WORK ORDER: Only one span of the material below is wanted. Output it exactly, from the line with "A Tinker format" through the line with "To remove any", without any pictures.

DATASET RECORDS:

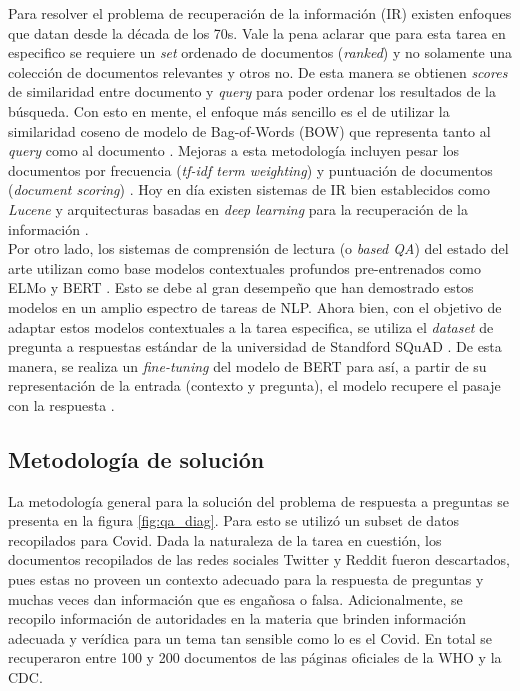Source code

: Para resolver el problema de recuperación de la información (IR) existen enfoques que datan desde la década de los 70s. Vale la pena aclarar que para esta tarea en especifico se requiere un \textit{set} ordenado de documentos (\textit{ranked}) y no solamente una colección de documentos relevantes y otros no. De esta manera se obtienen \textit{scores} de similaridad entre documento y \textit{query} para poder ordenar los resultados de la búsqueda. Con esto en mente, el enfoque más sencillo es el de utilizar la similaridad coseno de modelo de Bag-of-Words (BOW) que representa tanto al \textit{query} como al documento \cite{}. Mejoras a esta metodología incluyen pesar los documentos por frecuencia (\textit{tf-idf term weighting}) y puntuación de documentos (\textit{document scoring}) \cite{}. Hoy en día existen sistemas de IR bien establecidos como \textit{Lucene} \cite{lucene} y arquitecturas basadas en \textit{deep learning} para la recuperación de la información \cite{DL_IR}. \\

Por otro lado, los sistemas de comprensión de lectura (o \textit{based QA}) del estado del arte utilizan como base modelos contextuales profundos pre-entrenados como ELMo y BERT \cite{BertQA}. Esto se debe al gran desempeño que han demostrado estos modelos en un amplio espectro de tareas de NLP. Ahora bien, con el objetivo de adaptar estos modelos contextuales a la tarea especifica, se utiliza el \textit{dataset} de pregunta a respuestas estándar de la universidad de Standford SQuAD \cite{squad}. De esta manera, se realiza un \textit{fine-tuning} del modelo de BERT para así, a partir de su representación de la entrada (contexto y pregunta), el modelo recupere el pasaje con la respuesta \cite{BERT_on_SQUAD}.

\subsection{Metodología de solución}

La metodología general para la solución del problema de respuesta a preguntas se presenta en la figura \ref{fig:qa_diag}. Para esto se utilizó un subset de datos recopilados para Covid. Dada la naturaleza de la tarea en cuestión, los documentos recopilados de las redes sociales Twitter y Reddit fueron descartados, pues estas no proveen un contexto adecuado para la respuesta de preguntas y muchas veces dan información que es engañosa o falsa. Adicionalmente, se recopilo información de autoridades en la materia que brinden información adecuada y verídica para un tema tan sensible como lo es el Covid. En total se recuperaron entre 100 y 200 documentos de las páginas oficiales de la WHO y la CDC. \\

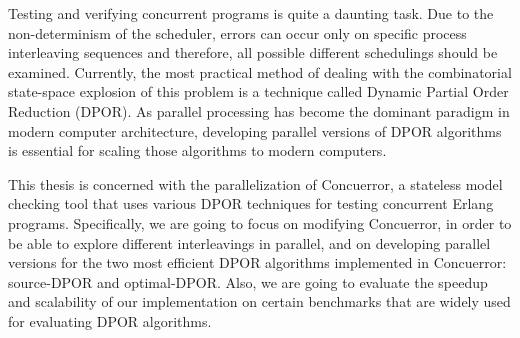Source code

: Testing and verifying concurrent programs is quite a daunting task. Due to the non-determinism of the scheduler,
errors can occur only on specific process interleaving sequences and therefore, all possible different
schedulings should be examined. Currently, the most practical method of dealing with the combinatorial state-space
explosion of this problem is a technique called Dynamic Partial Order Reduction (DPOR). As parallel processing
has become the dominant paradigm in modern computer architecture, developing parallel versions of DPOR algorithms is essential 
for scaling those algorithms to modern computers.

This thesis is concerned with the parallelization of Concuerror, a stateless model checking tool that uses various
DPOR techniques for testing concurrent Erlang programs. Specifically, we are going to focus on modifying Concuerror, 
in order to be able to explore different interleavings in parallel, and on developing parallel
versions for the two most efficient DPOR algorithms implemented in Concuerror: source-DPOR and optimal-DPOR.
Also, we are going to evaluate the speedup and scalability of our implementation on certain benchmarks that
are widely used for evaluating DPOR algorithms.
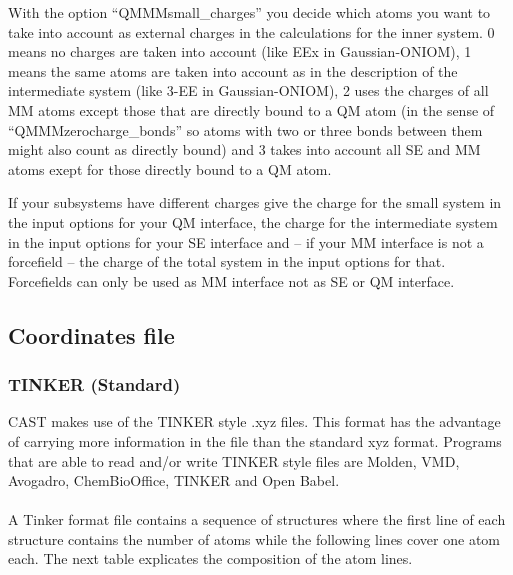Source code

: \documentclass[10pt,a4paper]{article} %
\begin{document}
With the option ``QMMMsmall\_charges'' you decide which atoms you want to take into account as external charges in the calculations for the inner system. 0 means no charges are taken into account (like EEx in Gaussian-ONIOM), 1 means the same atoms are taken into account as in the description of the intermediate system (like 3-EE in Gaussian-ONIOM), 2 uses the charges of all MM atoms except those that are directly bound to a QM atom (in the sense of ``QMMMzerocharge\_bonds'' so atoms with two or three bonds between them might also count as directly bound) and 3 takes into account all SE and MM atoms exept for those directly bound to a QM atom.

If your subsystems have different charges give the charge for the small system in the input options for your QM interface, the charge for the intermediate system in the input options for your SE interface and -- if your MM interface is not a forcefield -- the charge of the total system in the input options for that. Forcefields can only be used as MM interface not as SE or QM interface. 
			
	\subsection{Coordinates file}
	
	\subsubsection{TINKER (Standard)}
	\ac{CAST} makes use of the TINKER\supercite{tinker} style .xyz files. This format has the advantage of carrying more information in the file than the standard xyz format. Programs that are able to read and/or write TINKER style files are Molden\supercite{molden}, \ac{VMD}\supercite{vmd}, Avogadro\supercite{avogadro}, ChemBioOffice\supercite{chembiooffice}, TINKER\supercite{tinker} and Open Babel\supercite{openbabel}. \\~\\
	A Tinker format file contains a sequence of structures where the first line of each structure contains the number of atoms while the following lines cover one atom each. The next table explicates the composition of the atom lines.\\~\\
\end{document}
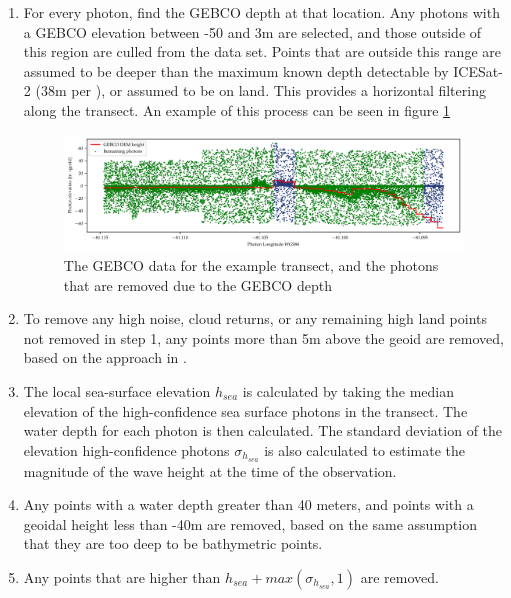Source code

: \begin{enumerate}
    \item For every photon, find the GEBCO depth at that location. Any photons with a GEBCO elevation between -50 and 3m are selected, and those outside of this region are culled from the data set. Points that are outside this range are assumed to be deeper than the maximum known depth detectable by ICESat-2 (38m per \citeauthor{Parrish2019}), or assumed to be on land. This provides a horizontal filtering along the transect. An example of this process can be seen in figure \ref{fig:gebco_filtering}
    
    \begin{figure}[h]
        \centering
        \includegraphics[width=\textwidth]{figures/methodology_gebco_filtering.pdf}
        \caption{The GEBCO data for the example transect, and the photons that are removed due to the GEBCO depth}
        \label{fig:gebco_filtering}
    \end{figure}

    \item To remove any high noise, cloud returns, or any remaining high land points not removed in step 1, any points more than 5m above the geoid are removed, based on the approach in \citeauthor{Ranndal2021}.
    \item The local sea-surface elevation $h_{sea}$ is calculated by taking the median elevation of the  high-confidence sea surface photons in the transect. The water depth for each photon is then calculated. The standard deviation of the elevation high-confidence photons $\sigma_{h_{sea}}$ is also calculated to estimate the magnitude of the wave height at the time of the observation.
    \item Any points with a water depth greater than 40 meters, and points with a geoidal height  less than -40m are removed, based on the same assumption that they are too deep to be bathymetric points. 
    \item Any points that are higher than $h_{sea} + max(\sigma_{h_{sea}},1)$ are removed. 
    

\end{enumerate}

YOUR RESPONSE:
	A Tinker format file contains a sequence of structures where the first line of each structure contains the number of atoms while the following lines cover one atom each. The next table explicates the composition of the atom lines.\\~\\
\end{document}
Source code

: \begin{enumerate}
    \item For every photon, find the GEBCO depth at that location. Any photons with a GEBCO elevation between -50 and 3m are selected, and those outside of this region are culled from the data set. Points that are outside this range are assumed to be deeper than the maximum known depth detectable by ICESat-2 (38m per \citeauthor{Parrish2019}), or assumed to be on land. This provides a horizontal filtering along the transect. An example of this process can be seen in figure \ref{fig:gebco_filtering}
    
    \begin{figure}[h]
        \centering
        \includegraphics[width=\textwidth]{figures/methodology_gebco_filtering.pdf}
        \caption{The GEBCO data for the example transect, and the photons that are removed due to the GEBCO depth}
        \label{fig:gebco_filtering}
    \end{figure}

    \item To remove any high noise, cloud returns, or any remaining high land points not removed in step 1, any points more than 5m above the geoid are removed, based on the approach in \citeauthor{Ranndal2021}.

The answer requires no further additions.